While Jesus cast out many demons, He also instructed His disciples about the downside of exorcisms:
· “When the unclean spirit has gone out of a person, it passes through waterless places seeking rest, but finds none. Then it says, ‘I will return to my house from which I came.’ And when it comes, it finds the house empty, swept, and put in order. Then it goes and brings with it seven other spirits more evil than itself, and they enter and dwell there, and the last state of that person is worse than the first.” (Matthew 12:43-45)
It seems that if someone has been delivered from an “unclean spirit,” he is even more vulnerable than he had been before to demon possession unless what had become empty is subsequently filled. Filled by what? By the Spirit of God! Scripture teaches that if we are filled by the Spirit of God – “Greater is He who is in us than he who is in the world” - no opening remains for demons.
Besides, according to the Epistles, trusting and obeying, according to the Scriptures, is sufficient for salvation and for sanctification:
· And he gave the apostles, the prophets, the evangelists, the shepherds and teachers, to equip the saints for the work of ministry, for building up the body of Christ, until we all attain to the unity of the faith and of the knowledge of the Son of God, to mature manhood, to the measure of the stature of the fullness of Christ, so that we may no longer be children, tossed to and fro by the waves and carried about by every wind of doctrine, by human cunning, by craftiness in deceitful schemes. Rather, speaking the truth in love, we are to grow up in every way into him who is the head, into Christ, (Ephesians 4:11-15)

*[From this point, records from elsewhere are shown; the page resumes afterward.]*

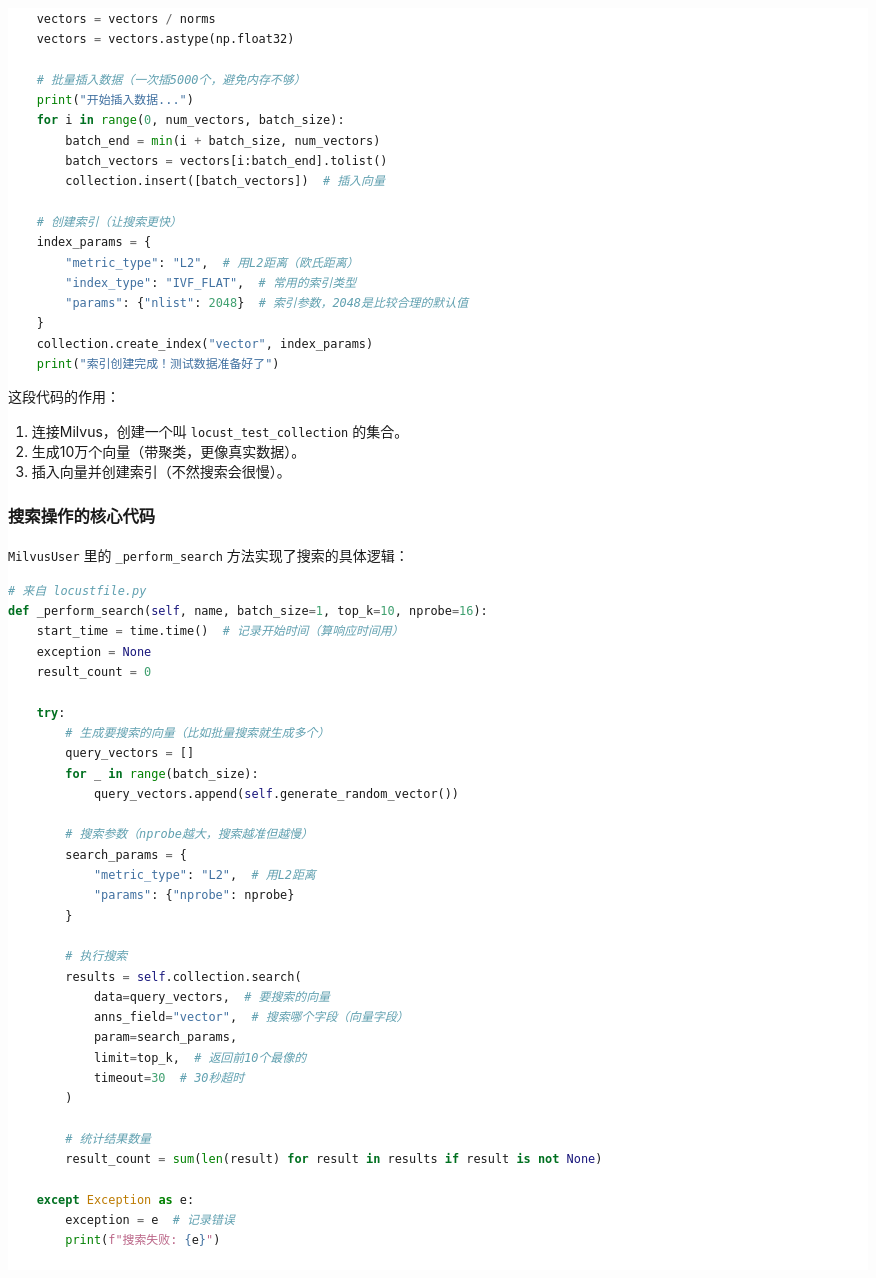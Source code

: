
 ```python
    vectors = vectors / norms
    vectors = vectors.astype(np.float32)
    
    # 批量插入数据（一次插5000个，避免内存不够）
    print("开始插入数据...")
    for i in range(0, num_vectors, batch_size):
        batch_end = min(i + batch_size, num_vectors)
        batch_vectors = vectors[i:batch_end].tolist()
        collection.insert([batch_vectors])  # 插入向量
    
    # 创建索引（让搜索更快）
    index_params = {
        "metric_type": "L2",  # 用L2距离（欧氏距离）
        "index_type": "IVF_FLAT",  # 常用的索引类型
        "params": {"nlist": 2048}  # 索引参数，2048是比较合理的默认值
    }
    collection.create_index("vector", index_params)
    print("索引创建完成！测试数据准备好了")
```

这段代码的作用：
1. 连接Milvus，创建一个叫 `locust_test_collection` 的集合。
2. 生成10万个向量（带聚类，更像真实数据）。
3. 插入向量并创建索引（不然搜索会很慢）。


### 搜索操作的核心代码
`MilvusUser` 里的 `_perform_search` 方法实现了搜索的具体逻辑：

```python
# 来自 locustfile.py
def _perform_search(self, name, batch_size=1, top_k=10, nprobe=16):
    start_time = time.time()  # 记录开始时间（算响应时间用）
    exception = None
    result_count = 0
    
    try:
        # 生成要搜索的向量（比如批量搜索就生成多个）
        query_vectors = []
        for _ in range(batch_size):
            query_vectors.append(self.generate_random_vector())
        
        # 搜索参数（nprobe越大，搜索越准但越慢）
        search_params = {
            "metric_type": "L2",  # 用L2距离
            "params": {"nprobe": nprobe}
        }
        
        # 执行搜索
        results = self.collection.search(
            data=query_vectors,  # 要搜索的向量
            anns_field="vector",  # 搜索哪个字段（向量字段）
            param=search_params,
            limit=top_k,  # 返回前10个最像的
            timeout=30  # 30秒超时
        )
        
        # 统计结果数量
        result_count = sum(len(result) for result in results if result is not None)
        
    except Exception as e:
        exception = e  # 记录错误
        print(f"搜索失败: {e}")
    
```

These verses, along with many similar ones, suggests that we – all of us Christians – can attain to the “unity of the faith” and maturity “in every way” without exorcisms. They suggest that the Spirit, working through the Word is enough:
· He saved us, not because of works done by us in righteousness, but according to his own mercy, by the washing of regeneration and renewal of the Holy Spirit, whom he poured out on us richly through Jesus Christ our Savior, so that being justified by his grace we might become heirs according to the hope of eternal life. (Titus 3:5-7)
Although there is nothing in the NT that teaches against deliverance ministry, it seems that it is not essential.